Bloch: Well I was reading something about Nam June Paik, and he called Ray Johnson the “first communications artist” and himself the second communication artist. So I thought, “I want to be the third communication artist!” But then I got an idea that instead I should make Willoughby Sharp the honorary third communication artist. He was a really interesting artist and he shares my birthday, too. I realized that all these other people were born and mostly died on my birthday. Dalí died on my birthday, and Joseph Beuys died on my birthday and then Jonas Mekas just died on my birthday. January 23rd. Anyway, I decided I'm the fourth communication artist, and Willoughby Sharp holds the third slot, and he represents, really, all the hundreds or thousands of artists that came between Nam June Paik and me. All those ’70s artists like Joan Jonas and all the performance artists, and all the happenings artists. Really, I’m not fourth, between you and me.

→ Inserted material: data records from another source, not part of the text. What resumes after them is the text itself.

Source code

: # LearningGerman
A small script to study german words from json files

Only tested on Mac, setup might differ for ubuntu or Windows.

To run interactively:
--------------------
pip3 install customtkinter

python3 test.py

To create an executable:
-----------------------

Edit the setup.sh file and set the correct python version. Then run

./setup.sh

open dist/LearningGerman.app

I think one reason Ray and I hit it off was because I understood something about what he was trying to do, and he spotted in me—or I’m grandiose to believe that he spotted in me—something that he recognized was special. Many of my fellow mail artists, who were doing it at the same time, really grabbed onto the mail art thing and fetishized it a bit too much for my taste. And maybe for Ray’s. That’s why I made a rubber stamp that said, “The Address is the Art,” as a statement on widening it out to a broader view of what we’re trying to do, as opposed to the minutiae of the post mark and stamps and envelopes. Mail art is not visual art, because to me it’s not about the stuff. It’s not about an aesthetic or a style and maybe it’s not even a medium, and then that brings in the question of whether or not it's a movement. And I think it is and it’s not all those things at the same time. It’s something wider, and that is what I got from Ray Johnson, and that’s what I think he may have seen in me. Remember when I said I was disappointed in myself that I couldn’t keep up with all the mail?—I realize now that wasn’t such a bad thing. Like Ray didn’t answer everything. Like mail art has this reputation of being very anti-elitist, so therefore it’s anti-superstar, and its anti-whatever—almost like anti-academic.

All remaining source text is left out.